Records for this exercise:

• • • • • • •

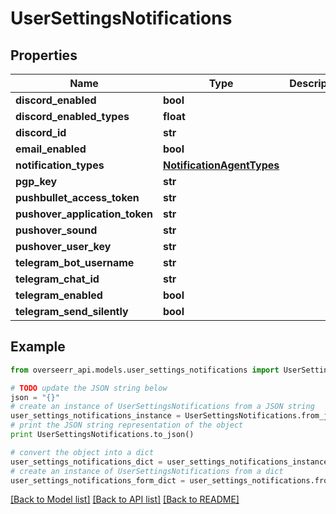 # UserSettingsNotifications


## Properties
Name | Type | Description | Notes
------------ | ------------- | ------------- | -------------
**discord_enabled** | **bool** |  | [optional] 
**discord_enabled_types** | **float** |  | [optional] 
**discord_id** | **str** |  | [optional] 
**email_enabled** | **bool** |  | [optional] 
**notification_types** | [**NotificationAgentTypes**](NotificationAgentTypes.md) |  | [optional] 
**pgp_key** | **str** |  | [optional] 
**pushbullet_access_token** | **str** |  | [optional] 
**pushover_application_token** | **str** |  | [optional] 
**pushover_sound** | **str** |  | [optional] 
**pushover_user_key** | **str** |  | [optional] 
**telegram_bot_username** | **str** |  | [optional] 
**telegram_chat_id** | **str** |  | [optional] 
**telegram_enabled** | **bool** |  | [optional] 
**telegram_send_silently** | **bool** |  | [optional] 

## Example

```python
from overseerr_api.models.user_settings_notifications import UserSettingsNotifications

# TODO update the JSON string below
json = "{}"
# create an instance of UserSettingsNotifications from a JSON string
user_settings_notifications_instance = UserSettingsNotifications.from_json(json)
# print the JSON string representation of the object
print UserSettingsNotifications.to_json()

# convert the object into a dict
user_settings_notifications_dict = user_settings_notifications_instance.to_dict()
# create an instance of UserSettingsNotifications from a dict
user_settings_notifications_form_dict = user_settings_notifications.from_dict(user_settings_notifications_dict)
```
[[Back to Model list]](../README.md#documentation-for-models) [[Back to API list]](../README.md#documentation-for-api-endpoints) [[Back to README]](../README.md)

• • • • • • •

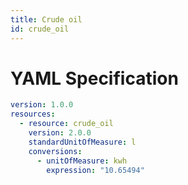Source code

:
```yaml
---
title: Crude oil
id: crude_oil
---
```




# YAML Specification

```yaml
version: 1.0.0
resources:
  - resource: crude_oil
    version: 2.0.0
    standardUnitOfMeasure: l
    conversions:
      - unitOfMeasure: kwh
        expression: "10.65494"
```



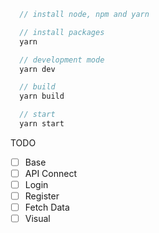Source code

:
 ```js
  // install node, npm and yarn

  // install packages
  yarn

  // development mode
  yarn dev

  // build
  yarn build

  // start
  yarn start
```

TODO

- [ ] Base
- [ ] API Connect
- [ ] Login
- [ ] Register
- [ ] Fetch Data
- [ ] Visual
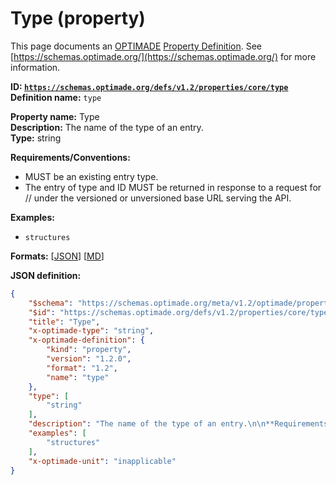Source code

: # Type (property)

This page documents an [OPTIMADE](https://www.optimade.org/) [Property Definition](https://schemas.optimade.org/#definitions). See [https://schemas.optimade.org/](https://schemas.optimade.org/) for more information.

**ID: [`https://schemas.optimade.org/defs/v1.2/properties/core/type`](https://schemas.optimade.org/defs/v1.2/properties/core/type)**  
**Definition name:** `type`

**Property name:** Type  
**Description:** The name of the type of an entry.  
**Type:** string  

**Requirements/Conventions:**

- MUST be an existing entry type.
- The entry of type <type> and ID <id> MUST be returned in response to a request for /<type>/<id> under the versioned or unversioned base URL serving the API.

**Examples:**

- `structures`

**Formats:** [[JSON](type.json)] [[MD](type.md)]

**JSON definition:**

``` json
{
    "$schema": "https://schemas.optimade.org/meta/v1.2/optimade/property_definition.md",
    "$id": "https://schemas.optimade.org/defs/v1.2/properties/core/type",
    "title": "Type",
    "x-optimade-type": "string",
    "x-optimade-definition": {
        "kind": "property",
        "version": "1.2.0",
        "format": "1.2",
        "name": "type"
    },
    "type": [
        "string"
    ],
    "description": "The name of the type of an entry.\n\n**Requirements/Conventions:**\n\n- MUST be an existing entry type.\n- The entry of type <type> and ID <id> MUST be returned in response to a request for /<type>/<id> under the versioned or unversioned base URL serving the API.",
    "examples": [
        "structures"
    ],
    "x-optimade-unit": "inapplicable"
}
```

• • • • • • •

Try it:
Only the lines between the one with "- [ ] API Connect" and the one with "# Type (property)", those two included, get copied from the material above. Keep it exact and free of pictures.

Exercise answer:
- [ ] API Connect
- [ ] Login
- [ ] Register
- [ ] Fetch Data
- [ ] Visual
Source code

: # Type (property)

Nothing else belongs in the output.